Problem requirements: Each line below should be written out again without any change.

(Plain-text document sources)
○ ○ ○ ○ ○ ○ ○
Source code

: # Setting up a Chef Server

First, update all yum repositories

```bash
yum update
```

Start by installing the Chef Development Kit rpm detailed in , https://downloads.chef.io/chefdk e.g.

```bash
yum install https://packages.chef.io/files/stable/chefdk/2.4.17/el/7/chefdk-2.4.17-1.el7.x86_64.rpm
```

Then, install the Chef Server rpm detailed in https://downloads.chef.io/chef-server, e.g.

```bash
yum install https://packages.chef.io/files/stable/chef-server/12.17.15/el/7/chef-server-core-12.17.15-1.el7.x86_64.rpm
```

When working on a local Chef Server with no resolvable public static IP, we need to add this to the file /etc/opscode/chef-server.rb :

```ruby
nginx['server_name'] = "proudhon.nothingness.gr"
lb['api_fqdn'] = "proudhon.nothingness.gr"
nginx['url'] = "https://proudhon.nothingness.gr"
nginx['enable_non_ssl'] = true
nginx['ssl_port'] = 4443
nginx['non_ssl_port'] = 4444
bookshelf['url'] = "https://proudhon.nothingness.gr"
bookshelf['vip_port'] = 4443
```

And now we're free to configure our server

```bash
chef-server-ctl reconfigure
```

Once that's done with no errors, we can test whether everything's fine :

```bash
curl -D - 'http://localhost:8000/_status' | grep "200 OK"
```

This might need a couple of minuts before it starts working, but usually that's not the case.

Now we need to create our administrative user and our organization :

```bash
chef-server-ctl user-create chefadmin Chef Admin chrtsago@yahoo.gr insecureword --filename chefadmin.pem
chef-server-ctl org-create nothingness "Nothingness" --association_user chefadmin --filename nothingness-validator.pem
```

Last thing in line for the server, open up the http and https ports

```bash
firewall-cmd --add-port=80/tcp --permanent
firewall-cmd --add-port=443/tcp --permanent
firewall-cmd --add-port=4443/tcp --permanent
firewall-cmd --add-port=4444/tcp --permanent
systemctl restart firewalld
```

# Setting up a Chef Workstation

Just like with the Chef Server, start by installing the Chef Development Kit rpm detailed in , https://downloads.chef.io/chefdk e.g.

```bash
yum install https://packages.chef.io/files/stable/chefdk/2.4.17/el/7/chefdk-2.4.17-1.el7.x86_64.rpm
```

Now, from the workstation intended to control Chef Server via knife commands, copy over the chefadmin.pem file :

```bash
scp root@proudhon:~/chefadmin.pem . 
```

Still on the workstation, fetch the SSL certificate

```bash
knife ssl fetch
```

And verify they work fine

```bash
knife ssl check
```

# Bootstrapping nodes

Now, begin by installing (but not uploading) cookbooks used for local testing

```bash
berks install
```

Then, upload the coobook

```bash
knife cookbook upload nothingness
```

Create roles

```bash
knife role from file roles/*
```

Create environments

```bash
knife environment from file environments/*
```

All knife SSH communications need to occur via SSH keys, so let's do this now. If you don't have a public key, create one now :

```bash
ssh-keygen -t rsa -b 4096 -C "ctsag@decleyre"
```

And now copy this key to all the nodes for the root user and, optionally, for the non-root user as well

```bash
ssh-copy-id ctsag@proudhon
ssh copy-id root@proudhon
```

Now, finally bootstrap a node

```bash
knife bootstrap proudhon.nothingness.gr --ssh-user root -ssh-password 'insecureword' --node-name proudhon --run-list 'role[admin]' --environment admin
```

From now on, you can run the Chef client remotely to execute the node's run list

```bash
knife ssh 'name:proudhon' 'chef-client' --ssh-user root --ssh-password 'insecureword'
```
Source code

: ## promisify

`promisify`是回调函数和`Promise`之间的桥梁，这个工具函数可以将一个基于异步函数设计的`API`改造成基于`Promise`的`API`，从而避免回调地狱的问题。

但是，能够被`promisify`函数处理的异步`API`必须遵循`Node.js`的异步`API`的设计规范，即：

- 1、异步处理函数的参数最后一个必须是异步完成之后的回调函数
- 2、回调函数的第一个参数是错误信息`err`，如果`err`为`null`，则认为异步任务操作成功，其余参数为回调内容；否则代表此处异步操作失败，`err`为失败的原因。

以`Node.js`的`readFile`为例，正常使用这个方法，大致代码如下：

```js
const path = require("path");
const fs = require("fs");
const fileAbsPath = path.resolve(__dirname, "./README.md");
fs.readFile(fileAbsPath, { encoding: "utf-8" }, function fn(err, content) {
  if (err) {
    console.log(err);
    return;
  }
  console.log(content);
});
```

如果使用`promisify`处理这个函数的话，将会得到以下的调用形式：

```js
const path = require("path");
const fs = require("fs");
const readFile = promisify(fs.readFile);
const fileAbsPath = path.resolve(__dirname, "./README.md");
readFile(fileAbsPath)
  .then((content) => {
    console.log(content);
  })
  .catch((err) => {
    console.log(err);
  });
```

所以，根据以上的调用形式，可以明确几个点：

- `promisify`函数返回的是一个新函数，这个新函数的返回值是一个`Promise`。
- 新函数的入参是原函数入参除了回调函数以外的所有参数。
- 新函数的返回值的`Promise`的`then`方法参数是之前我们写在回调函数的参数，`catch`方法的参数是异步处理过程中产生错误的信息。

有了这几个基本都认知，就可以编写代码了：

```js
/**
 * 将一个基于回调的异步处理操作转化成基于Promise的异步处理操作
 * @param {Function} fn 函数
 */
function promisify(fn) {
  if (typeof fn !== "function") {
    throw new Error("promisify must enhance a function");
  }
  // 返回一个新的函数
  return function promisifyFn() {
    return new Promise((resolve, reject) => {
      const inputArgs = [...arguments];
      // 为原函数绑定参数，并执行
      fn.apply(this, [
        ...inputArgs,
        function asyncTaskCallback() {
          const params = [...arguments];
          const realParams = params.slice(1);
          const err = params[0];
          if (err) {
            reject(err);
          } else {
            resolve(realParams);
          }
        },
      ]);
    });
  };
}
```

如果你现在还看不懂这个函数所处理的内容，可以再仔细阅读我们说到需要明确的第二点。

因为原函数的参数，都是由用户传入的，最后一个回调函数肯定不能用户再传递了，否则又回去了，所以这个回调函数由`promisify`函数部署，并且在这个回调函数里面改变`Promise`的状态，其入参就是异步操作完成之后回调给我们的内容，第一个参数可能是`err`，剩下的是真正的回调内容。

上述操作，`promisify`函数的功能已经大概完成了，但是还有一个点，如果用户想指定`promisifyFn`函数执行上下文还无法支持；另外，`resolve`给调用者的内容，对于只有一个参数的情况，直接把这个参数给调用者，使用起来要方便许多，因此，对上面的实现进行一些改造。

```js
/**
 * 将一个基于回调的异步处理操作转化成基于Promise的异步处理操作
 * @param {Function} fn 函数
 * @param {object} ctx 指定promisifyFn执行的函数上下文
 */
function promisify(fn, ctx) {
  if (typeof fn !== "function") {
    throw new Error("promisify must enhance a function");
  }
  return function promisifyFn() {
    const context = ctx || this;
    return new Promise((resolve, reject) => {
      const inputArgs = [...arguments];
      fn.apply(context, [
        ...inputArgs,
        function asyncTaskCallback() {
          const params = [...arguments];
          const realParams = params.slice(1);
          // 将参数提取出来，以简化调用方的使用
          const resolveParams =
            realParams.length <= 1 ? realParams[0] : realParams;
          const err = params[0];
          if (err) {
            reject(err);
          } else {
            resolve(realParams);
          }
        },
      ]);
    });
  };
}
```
○ ○ ○ ○ ○ ○ ○
The completed task:
Source code

: # Setting up a Chef Server

First, update all yum repositories

```bash
yum update
```

Start by installing the Chef Development Kit rpm detailed in , https://downloads.chef.io/chefdk e.g.

```bash
yum install https://packages.chef.io/files/stable/chefdk/2.4.17/el/7/chefdk-2.4.17-1.el7.x86_64.rpm
```

Then, install the Chef Server rpm detailed in https://downloads.chef.io/chef-server, e.g.

```bash
yum install https://packages.chef.io/files/stable/chef-server/12.17.15/el/7/chef-server-core-12.17.15-1.el7.x86_64.rpm
```

When working on a local Chef Server with no resolvable public static IP, we need to add this to the file /etc/opscode/chef-server.rb :

```ruby
nginx['server_name'] = "proudhon.nothingness.gr"
lb['api_fqdn'] = "proudhon.nothingness.gr"
nginx['url'] = "https://proudhon.nothingness.gr"
nginx['enable_non_ssl'] = true
nginx['ssl_port'] = 4443
nginx['non_ssl_port'] = 4444
bookshelf['url'] = "https://proudhon.nothingness.gr"
bookshelf['vip_port'] = 4443
```

And now we're free to configure our server

```bash
chef-server-ctl reconfigure
```

Once that's done with no errors, we can test whether everything's fine :

```bash
curl -D - 'http://localhost:8000/_status' | grep "200 OK"
```

This might need a couple of minuts before it starts working, but usually that's not the case.

Now we need to create our administrative user and our organization :

```bash
chef-server-ctl user-create chefadmin Chef Admin chrtsago@yahoo.gr insecureword --filename chefadmin.pem
chef-server-ctl org-create nothingness "Nothingness" --association_user chefadmin --filename nothingness-validator.pem
```

Last thing in line for the server, open up the http and https ports

```bash
firewall-cmd --add-port=80/tcp --permanent
firewall-cmd --add-port=443/tcp --permanent
firewall-cmd --add-port=4443/tcp --permanent
firewall-cmd --add-port=4444/tcp --permanent
systemctl restart firewalld
```

# Setting up a Chef Workstation

Just like with the Chef Server, start by installing the Chef Development Kit rpm detailed in , https://downloads.chef.io/chefdk e.g.

```bash
yum install https://packages.chef.io/files/stable/chefdk/2.4.17/el/7/chefdk-2.4.17-1.el7.x86_64.rpm
```

Now, from the workstation intended to control Chef Server via knife commands, copy over the chefadmin.pem file :

```bash
scp root@proudhon:~/chefadmin.pem . 
```

Still on the workstation, fetch the SSL certificate

```bash
knife ssl fetch
```

And verify they work fine

```bash
knife ssl check
```

# Bootstrapping nodes

Now, begin by installing (but not uploading) cookbooks used for local testing

```bash
berks install
```

Then, upload the coobook

```bash
knife cookbook upload nothingness
```

Create roles

```bash
knife role from file roles/*
```

Create environments

```bash
knife environment from file environments/*
```

All knife SSH communications need to occur via SSH keys, so let's do this now. If you don't have a public key, create one now :

```bash
ssh-keygen -t rsa -b 4096 -C "ctsag@decleyre"
```

And now copy this key to all the nodes for the root user and, optionally, for the non-root user as well

```bash
ssh-copy-id ctsag@proudhon
ssh copy-id root@proudhon
```

Now, finally bootstrap a node

```bash
knife bootstrap proudhon.nothingness.gr --ssh-user root -ssh-password 'insecureword' --node-name proudhon --run-list 'role[admin]' --environment admin
```

From now on, you can run the Chef client remotely to execute the node's run list

```bash
knife ssh 'name:proudhon' 'chef-client' --ssh-user root --ssh-password 'insecureword'
```
Source code

: ## promisify

`promisify`是回调函数和`Promise`之间的桥梁，这个工具函数可以将一个基于异步函数设计的`API`改造成基于`Promise`的`API`，从而避免回调地狱的问题。

但是，能够被`promisify`函数处理的异步`API`必须遵循`Node.js`的异步`API`的设计规范，即：

- 1、异步处理函数的参数最后一个必须是异步完成之后的回调函数
- 2、回调函数的第一个参数是错误信息`err`，如果`err`为`null`，则认为异步任务操作成功，其余参数为回调内容；否则代表此处异步操作失败，`err`为失败的原因。

以`Node.js`的`readFile`为例，正常使用这个方法，大致代码如下：

```js
const path = require("path");
const fs = require("fs");
const fileAbsPath = path.resolve(__dirname, "./README.md");
fs.readFile(fileAbsPath, { encoding: "utf-8" }, function fn(err, content) {
  if (err) {
    console.log(err);
    return;
  }
  console.log(content);
});
```

如果使用`promisify`处理这个函数的话，将会得到以下的调用形式：

```js
const path = require("path");
const fs = require("fs");
const readFile = promisify(fs.readFile);
const fileAbsPath = path.resolve(__dirname, "./README.md");
readFile(fileAbsPath)
  .then((content) => {
    console.log(content);
  })
  .catch((err) => {
    console.log(err);
  });
```

所以，根据以上的调用形式，可以明确几个点：

- `promisify`函数返回的是一个新函数，这个新函数的返回值是一个`Promise`。
- 新函数的入参是原函数入参除了回调函数以外的所有参数。
- 新函数的返回值的`Promise`的`then`方法参数是之前我们写在回调函数的参数，`catch`方法的参数是异步处理过程中产生错误的信息。

有了这几个基本都认知，就可以编写代码了：

```js
/**
 * 将一个基于回调的异步处理操作转化成基于Promise的异步处理操作
 * @param {Function} fn 函数
 */
function promisify(fn) {
  if (typeof fn !== "function") {
    throw new Error("promisify must enhance a function");
  }
  // 返回一个新的函数
  return function promisifyFn() {
    return new Promise((resolve, reject) => {
      const inputArgs = [...arguments];
      // 为原函数绑定参数，并执行
      fn.apply(this, [
        ...inputArgs,
        function asyncTaskCallback() {
          const params = [...arguments];
          const realParams = params.slice(1);
          const err = params[0];
          if (err) {
            reject(err);
          } else {
            resolve(realParams);
          }
        },
      ]);
    });
  };
}
```

如果你现在还看不懂这个函数所处理的内容，可以再仔细阅读我们说到需要明确的第二点。

因为原函数的参数，都是由用户传入的，最后一个回调函数肯定不能用户再传递了，否则又回去了，所以这个回调函数由`promisify`函数部署，并且在这个回调函数里面改变`Promise`的状态，其入参就是异步操作完成之后回调给我们的内容，第一个参数可能是`err`，剩下的是真正的回调内容。

上述操作，`promisify`函数的功能已经大概完成了，但是还有一个点，如果用户想指定`promisifyFn`函数执行上下文还无法支持；另外，`resolve`给调用者的内容，对于只有一个参数的情况，直接把这个参数给调用者，使用起来要方便许多，因此，对上面的实现进行一些改造。

```js
/**
 * 将一个基于回调的异步处理操作转化成基于Promise的异步处理操作
 * @param {Function} fn 函数
 * @param {object} ctx 指定promisifyFn执行的函数上下文
 */
function promisify(fn, ctx) {
  if (typeof fn !== "function") {
    throw new Error("promisify must enhance a function");
  }
  return function promisifyFn() {
    const context = ctx || this;
    return new Promise((resolve, reject) => {
      const inputArgs = [...arguments];
      fn.apply(context, [
        ...inputArgs,
        function asyncTaskCallback() {
          const params = [...arguments];
          const realParams = params.slice(1);
          // 将参数提取出来，以简化调用方的使用
          const resolveParams =
            realParams.length <= 1 ? realParams[0] : realParams;
          const err = params[0];
          if (err) {
            reject(err);
          } else {
            resolve(realParams);
          }
        },
      ]);
    });
  };
}
```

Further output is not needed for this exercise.